Dante, auquel on ne pense jamais en ce genre de considérations (!), et dont l'écriture à la première personne tient plus de l'autobiographie que du lyrisme (il n'est que de lire sa Vita Nova), a clairement exposé de quoi il s'agit. Seules deux raisons autorisent à faire une œuvre "autobiographique" :

  • se défendre face à une accusation qui met en jeu sa propre réputation (c'est une affaire publique, et non privée) ;
  • ce qu'on a vécu est paradigmatique (exemplaire, édifiant, etc. ; là encore, c'est une affaire "publique", humaine, universelle, et non privée).
Giambattista Vico, auquel on ne pense jamais non plus (!), et qui écrivit une "autobiographie" avant Rousseau, hésita beaucoup et longtemps avant de se jeter dans une telle entreprise, car son œuvre n'était pas une "autobiographie" (chose ô combien scandaleuse même à la fin du XVIIIe siècle, après Rousseau, donc). Sauf à satisfaire aux deux critères plus haut, autrement dit sauf à parler d'autre chose que de soi, mieux valait éviter dans tous les cas, y penser était pure folie (et l'est encore, à mon avis).
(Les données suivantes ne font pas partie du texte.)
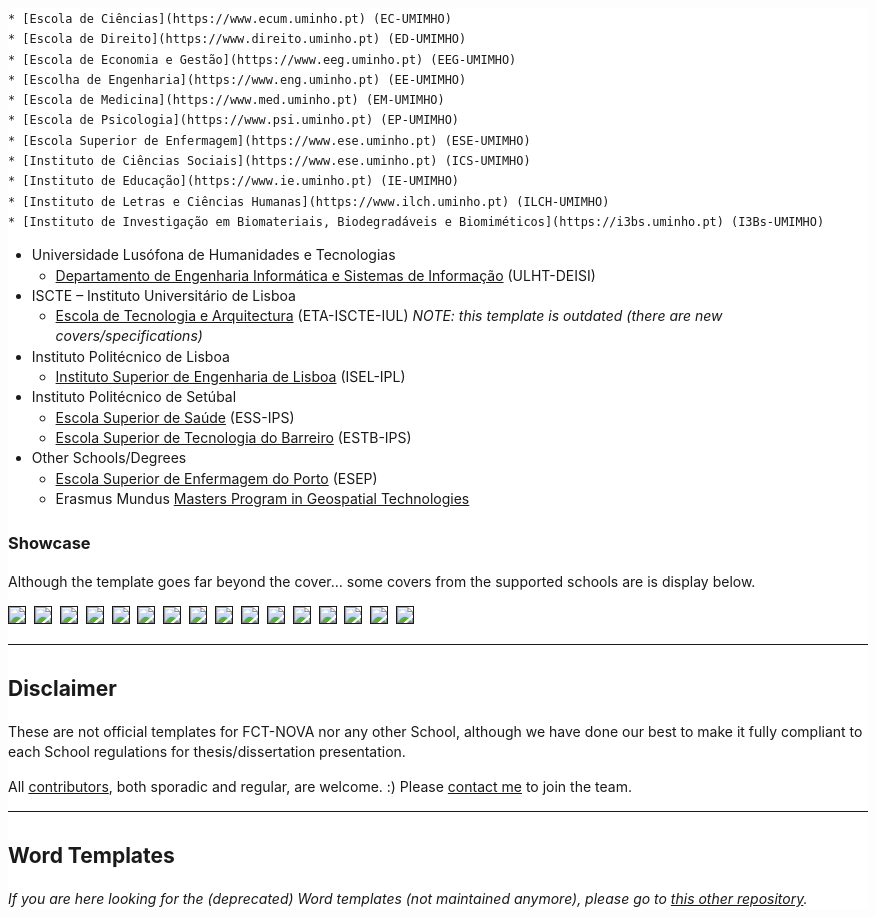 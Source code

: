     * [Escola de Ciências](https://www.ecum.uminho.pt) (EC-UMIMHO)
    * [Escola de Direito](https://www.direito.uminho.pt) (ED-UMIMHO)
    * [Escola de Economia e Gestão](https://www.eeg.uminho.pt) (EEG-UMIMHO)
    * [Escolha de Engenharia](https://www.eng.uminho.pt) (EE-UMIMHO)
    * [Escola de Medicina](https://www.med.uminho.pt) (EM-UMIMHO)
    * [Escola de Psicologia](https://www.psi.uminho.pt) (EP-UMIMHO)
    * [Escola Superior de Enfermagem](https://www.ese.uminho.pt) (ESE-UMIMHO)
    * [Instituto de Ciências Sociais](https://www.ese.uminho.pt) (ICS-UMIMHO)
    * [Instituto de Educação](https://www.ie.uminho.pt) (IE-UMIMHO)
    * [Instituto de Letras e Ciências Humanas](https://www.ilch.uminho.pt) (ILCH-UMIMHO)
    * [Instituto de Investigação em Biomateriais, Biodegradáveis e Biomiméticos](https://i3bs.uminho.pt) (I3Bs-UMIMHO)
* Universidade Lusófona de Humanidades e Tecnologias
    * [Departamento de Engenharia Informática e Sistemas de Informação](http://informatica.ulusofona.ptpt) (ULHT-DEISI)
* ISCTE – Instituto Universitário de Lisboa
    * [Escola de Tecnologia e Arquitectura](https://ciencia.iscte-iul.pt/schools/escola-tecnologias-arquitectura) (ETA-ISCTE-IUL) _NOTE: this template is outdated (there are new covers/specifications)_
* Instituto Politécnico de Lisboa
    * [Instituto Superior de Engenharia de Lisboa](https://www.isel.pt) (ISEL-IPL)
* Instituto Politécnico de Setúbal
    * [Escola Superior de Saúde](https://www.ess.ips.pt) (ESS-IPS)
    * [Escola Superior de Tecnologia do Barreiro](https://www.estbarreiro.ips.pt) (ESTB-IPS)
* Other Schools/Degrees
    * [Escola Superior de Enfermagem do Porto](https://www.esenf.pt/pt/) (ESEP)
    * Erasmus Mundus [Masters Program in Geospatial Technologies](https://mastergeotech.info)


### Showcase

Although the template goes far beyond the cover… some covers from the supported schools are is display below.


<kbd><img src="https://raw.githubusercontent.com/joaomlourenco/novathesis/gh-pages/Showcase/Covers/phd/cover-nova-fct-phd.svg" border="1" width="100"/></kbd>&nbsp;&nbsp;<kbd><img src="https://raw.githubusercontent.com/joaomlourenco/novathesis/gh-pages/Showcase/Covers/msc/cover-nova-fct-msc.svg" border="1" width="100"/></kbd>&nbsp;&nbsp;<kbd><img src="https://raw.githubusercontent.com/joaomlourenco/novathesis/gh-pages/Showcase/Covers/phd/cover-nova-ims-phd.svg" border="1" width="100"/></kbd>&nbsp;&nbsp;<kbd><img src="https://raw.githubusercontent.com/joaomlourenco/novathesis/gh-pages/Showcase/Covers/msc/cover-nova-ims-msc.svg" border="1" width="100"/></kbd>&nbsp;&nbsp;<kbd><img src="https://raw.githubusercontent.com/joaomlourenco/novathesis/gh-pages/Showcase/Covers/phd/cover-nova-fcsh-phd.svg" border="1" width="100"/></kbd>&nbsp;&nbsp;<kbd><img src="https://raw.githubusercontent.com/joaomlourenco/novathesis/gh-pages/Showcase/Covers/phd/cover-nova-ensp-phd.svg" border="1" width="100"/></kbd>&nbsp;&nbsp;<kbd><img src="https://raw.githubusercontent.com/joaomlourenco/novathesis/gh-pages/Showcase/Covers/phd/cover-uminho-ee-phd.svg" border="1" width="100"/></kbd>&nbsp;&nbsp;<kbd><img src="https://raw.githubusercontent.com/joaomlourenco/novathesis/gh-pages/Showcase/Covers/msc/cover-uminho-ee-msc.svg" border="1" width="100"/></kbd>&nbsp;&nbsp;<kbd><img src="https://raw.githubusercontent.com/joaomlourenco/novathesis/gh-pages/Showcase/Covers/phd/cover-ulisboa-fc-phd.svg" border="1" width="100"/></kbd>&nbsp;&nbsp;<kbd><img src="https://raw.githubusercontent.com/joaomlourenco/novathesis/gh-pages/Showcase/Covers/phd/cover-ulisboa-ist-phd.svg" border="1" width="100"/></kbd>&nbsp;&nbsp;<kbd><img src="https://raw.githubusercontent.com/joaomlourenco/novathesis/gh-pages/Showcase/Covers/phd/cover-iscteiul-eta-phd.svg" border="1" width="100"/></kbd>&nbsp;&nbsp;<kbd><img src="https://raw.githubusercontent.com/joaomlourenco/novathesis/gh-pages/Showcase/Covers/msc/cover-ulht-deisi-msc.svg" border="1" width="100"/></kbd>&nbsp;&nbsp;<kbd><img src="https://raw.githubusercontent.com/joaomlourenco/novathesis/gh-pages/Showcase/Covers/msc/cover-ipl-isel-msc.svg" border="1" width="100"/></kbd>&nbsp;&nbsp;<kbd><img src="https://raw.githubusercontent.com/joaomlourenco/novathesis/gh-pages/Showcase/Covers/msc/cover-ips-ests-msc.svg" border="1" width="100"/></kbd>&nbsp;&nbsp;<kbd><img src="https://raw.githubusercontent.com/joaomlourenco/novathesis/gh-pages/Showcase/Covers/msc/cover-other-mscgt-msc.svg" border="1" width="100"/></kbd>&nbsp;&nbsp;<kbd><img src="https://raw.githubusercontent.com/joaomlourenco/novathesis/gh-pages/Showcase/Covers/msc/cover-other-esep-msc.svg" border="1" width="100"/></kbd>





--------
## Disclaimer

These are not official templates for FCT-NOVA nor any other School, although we have done our best to make it fully compliant to each School regulations for thesis/dissertation presentation.

All [contributors](https://github.com/joaomlourenco/novathesis/wiki#help-with-the-project-patches-and-new-features), both sporadic and regular, are welcome. :) Please [contact me](http://docentes.fct.unl.pt/joao-lourenco) to join the team.

--------
## Word Templates

*If you are here looking for the (deprecated) Word templates (not maintained anymore), please go to [this other repository](https://github.com/joaomlourenco/novathesis_word).*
Vico prit soin de n'écrire qu'à la troisième personne (le sujet étant advenu, c'est un moyen de distanciation "naturel"), et de rester fidèle au seul objet de son œuvre : son histoire (à distinguer de biographie) intellectuelle. Je précise que jusqu'au XVIIIe siècle, on ne parle pas d'autobiographie, mais d'autographie (l'auteur, comme particulier, comme personne privée, n'est pas l'objet de l'œuvre).

Pas plus chez Saint Augustin que chez Dante ou Vico on ne peut parler d'introspection.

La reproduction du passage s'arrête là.